A rmfiles struct is allocated and appended to the end of the as->rmlist linked list.

auth_close

int auth_close(auth_session_t *as)

{
    struct rmfiles *rm;
    struct authopts *opt;
    struct authdata *data;
    int s;

    /*
     ,* Save our return value
     ,*/
    s = as->state & AUTH_ALLOW;

    if (s == 0)
        as->index = 0;

    auth_setenv(as);


    /*
     ,* Clean out the rmlist and remove specified files if the
     ,* authentication failed
     ,*/
    while ((rm = as->rmlist) != NULL) {
        as->rmlist = rm->next;
        if (s == 0)
            unlink(rm->file);
        free(rm);
    }

    /*
     ,* Clean out the opt list
     ,*/
    while ((opt = as->optlist) != NULL) {
        as->optlist = opt->next;
        free(opt);
    }

    /*
     ,* Clean out data
     ,*/
    while ((data = as->data) != NULL) {
        if (as->data->len)
            explicit_bzero(as->data->ptr, as->data->len);
        as->data = data->next;
        free(data);
    }

    if (as->pwd != NULL) {
        explicit_bzero(as->pwd->pw_passwd, strlen(as->pwd->pw_passwd));
        free(as->pwd);
        as->pwd = NULL;
    }

    /*
     ,* Clean up random variables
     ,*/
    if (as->service && as->service != defservice)
        free(as->service);
    free(as->challenge);
    free(as->class);
    free(as->style);
    free(as->name);

    free(as);
    return (s);
}

auth_close is responsible for setting the environment variables, removing any files requested by the authentication module, and freeing as.

First it saves the allow state of as->state in a variable s.

s = as->state & AUTH_ALLOW;

If s is equal to 0 (failure), as->index is set to 0, truncating as->spool so that no further functions will be able to read from it.

It then modifies the environment using auth_setenv

auth_setenv(as);

All as->rmlist structs are checked.
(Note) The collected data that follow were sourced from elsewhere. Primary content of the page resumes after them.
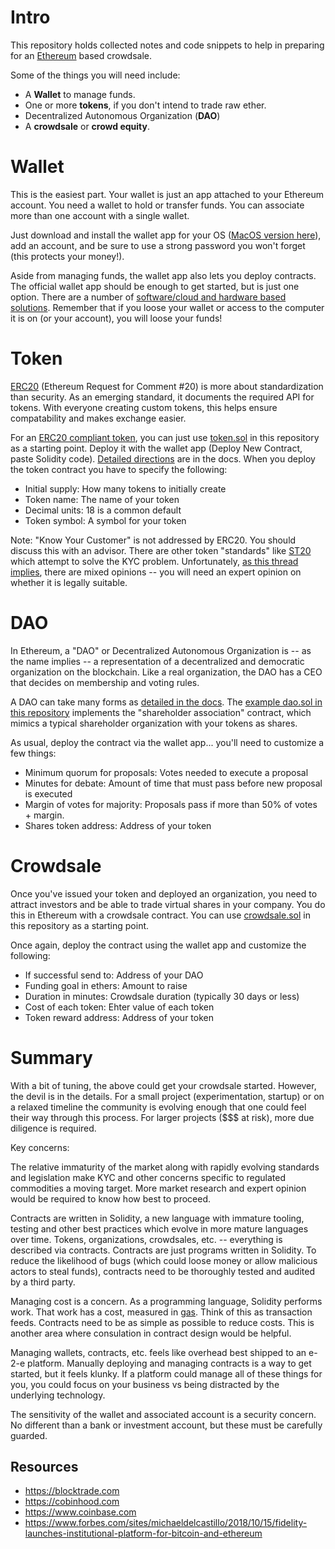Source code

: # Intro

This repository holds collected notes and code snippets to help in preparing for an
[Ethereum](https://www.ethereum.org) based crowdsale.

Some of the things you will need include:

- A **Wallet** to manage funds.
- One or more **tokens**, if you don't intend to trade raw ether.
- Decentralized Autonomous Organization (**DAO**)
- A **crowdsale** or **crowd equity**.

# Wallet

This is the easiest part. Your wallet is just an app attached to your Ethereum account.
You need a wallet to hold or transfer funds.  You can associate more than one account
with a single wallet.

Just download and install the wallet app for your OS ([MacOS version here](https://github.com/ethereum/mist/releases/download/v0.11.1/Ethereum-Wallet-macosx-0-11-1.dmg)),
add an account, and be sure to use a strong password you won't forget (this protects your money!).

Aside from managing funds, the wallet app also lets you deploy contracts. The official wallet
app should be enough to get started, but is just one option. There are a number of
[software/cloud and hardware based solutions](https://coinsutra.com/best-etherum-wallets/).
Remember that if you loose your wallet or access to the computer it is on (or your account),
you will loose your funds!

# Token

[ERC20](https://github.com/ethereum/EIPs/blob/master/EIPS/eip-20.md) (Ethereum Request for
Comment #20) is more about standardization than security. As an emerging standard, it documents
the required API for tokens. With everyone creating custom tokens, this helps ensure
compatability and makes exchange easier.

For an [ERC20 compliant token](https://theethereum.wiki/w/index.php/ERC20_Token_Standard),
you can just use [token.sol]() in this repository as a starting point. Deploy it with
the wallet app (Deploy New Contract, paste Solidity code). [Detailed directions](https://www.ethereum.org/token)
are in the docs. When you deploy the token contract you have to specify the following:

- Initial supply: How many tokens to initially create
- Token name: The name of your token
- Decimal units: 18 is a common default
- Token symbol: A symbol for your token

Note: "Know Your Customer" is not addressed by ERC20. You should discuss this with an advisor.
There are other token "standards" like [ST20](https://polymath.network/st20.html) which attempt to
solve the KYC problem. Unfortunately, [as this thread implies](https://www.reddit.com/r/ethereum/comments/7vkm3m/can_kyc_be_baked_into_security_tokens_on_ethereum),
there are mixed opinions -- you will need an expert opinion on whether it is legally suitable.

# DAO

In Ethereum, a "DAO" or Decentralized Autonomous Organization is -- as the name implies -- a
representation of a decentralized and democratic organization on the blockchain.  Like a
real organization, the DAO has a CEO that decides on membership and voting rules.

A DAO can take many forms as [detailed in the docs](https://www.ethereum.org/dao). The
[example dao.sol in this repository]() implements the "shareholder association" contract,
which mimics a typical shareholder organization with your tokens as shares.

As usual, deploy the contract via the wallet app... you'll need to customize a few things:

- Minimum quorum for proposals: Votes needed to execute a proposal
- Minutes for debate: Amount of time that must pass before new proposal is executed
- Margin of votes for majority: Proposals pass if more than 50% of votes + margin.
- Shares token address: Address of your token

# Crowdsale

Once you've issued your token and deployed an organization, you need to attract investors
and be able to trade virtual shares in your company. You do this in Ethereum with a crowdsale contract.
You can use [crowdsale.sol]() in this repository as a starting point.

Once again, deploy the contract using the wallet app and customize the following:

- If successful send to: Address of your DAO
- Funding goal in ethers: Amount to raise
- Duration in minutes: Crowdsale duration (typically 30 days or less)
- Cost of each token: Ehter value of each token
- Token reward address: Address of your token

# Summary

With a bit of tuning, the above could get your crowdsale started.  However, the devil
is in the details. For a small project (experimentation, startup) or on a relaxed timeline the
community is evolving enough that one could feel their way through this process. For
larger projects ($$$ at risk), more due diligence is required.

Key concerns:

The relative immaturity of the market along with rapidly evolving standards and legislation
make KYC and other concerns specific to regulated commodities a moving target. More
market research and expert opinion would be required to know how best to proceed.

Contracts are written in Solidity, a new language with immature tooling, testing and
other best practices which evolve in more mature languages over time. Tokens, organizations,
crowdsales, etc. -- everything is described via contracts.  Contracts are just programs written
in Solidity. To reduce the likelihood of bugs (which could loose money or allow malicious actors to
steal funds), contracts need to be thoroughly tested and audited by a third party.

Managing cost is a concern. As a programming language, Solidity performs work. That work has
a cost, measured in [gas](https://ethereum.stackexchange.com/questions/3/what-is-meant-by-the-term-gas).
Think of this as transaction feeds. Contracts need to be as simple as possible to reduce costs.
This is another area where consulation in contract design would be helpful.

Managing wallets, contracts, etc. feels like overhead best shipped to an e-2-e platform.
Manually deploying and managing contracts is a way to get started, but it feels klunky.
If a platform could manage all of these things for you, you could focus on your business
vs being distracted by the underlying technology.

The sensitivity of the wallet and associated account is a security concern. No different
than a bank or investment account, but these must be carefully guarded.

## Resources

- https://blocktrade.com
- https://cobinhood.com
- https://www.coinbase.com
- https://www.forbes.com/sites/michaeldelcastillo/2018/10/15/fidelity-launches-institutional-platform-for-bitcoin-and-ethereum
If s is equal to 0, the files are deleted. All rmlist structs are then freed.

All as->optlist structs are freed.

All as->data structs are explicit_bzero(3)'d and then freed.

as->pwd is explicit_bzero'd and freed.

All remaining structs referenced by as are freed.

as is freed.

s is returned.

auth_userchallenge

auth_session_t *auth_userchallenge(char *name, char *style, char *type, char **challengep)

{
    char namebuf[LOGIN_NAME_MAX + 1 + NAME_MAX + 1];
    auth_session_t *as;
    login_cap_t *lc;
    struct passwd pwstore, *pwd = NULL;
    char *slash, pwbuf[_PW_BUF_LEN];

    if (!_auth_validuser(name))
        return (NULL);
    if (strlen(name) >= sizeof(namebuf))
        return (NULL);
    strlcpy(namebuf, name, sizeof namebuf);
    name = namebuf;

    /*
     ,* Split up user:style names if we were not given a style
     ,*/
    if (style == NULL && (style = strchr(name, ':')) != NULL)
        ,*style++ = '\0';

    /*
     ,* Cope with user/instance.  We are only using this to get
     ,* the class so it is okay if we strip a /root instance
     ,* The actual login script will pay attention to the instance.
     ,*/
    getpwnam_r(name, &pwstore, pwbuf, sizeof(pwbuf), &pwd);
    if (pwd == NULL) {
        if ((slash = strchr(name, '/')) != NULL) {
            ,*slash = '\0';
            getpwnam_r(name, &pwstore, pwbuf, sizeof(pwbuf), &pwd);
            ,*slash = '/';
        }
    }
    if ((lc = login_getclass(pwd ? pwd->pw_class : NULL)) == NULL)
        return (NULL);

    if ((style = login_getstyle(lc, style, type)) == NULL ||
        (as = auth_open()) == NULL) {
        login_close(lc);
        return (NULL);
    }
    if (auth_setitem(as, AUTHV_STYLE, style) < 0 ||
        auth_setitem(as, AUTHV_NAME, name) < 0 ||
        auth_setitem(as, AUTHV_CLASS, lc->lc_class) < 0) {
        auth_close(as);
        login_close(lc);
        return (NULL);
    }
    login_close(lc);
    ,*challengep = auth_challenge(as);
    return (as);
}

auth_userchallenge is used when the authentication style requires that the user be presented with a challenge, but the user cannot be directly interacted with over the terminal. As an example, this might be used in cases where the user is using S/KEY authentication over SSH.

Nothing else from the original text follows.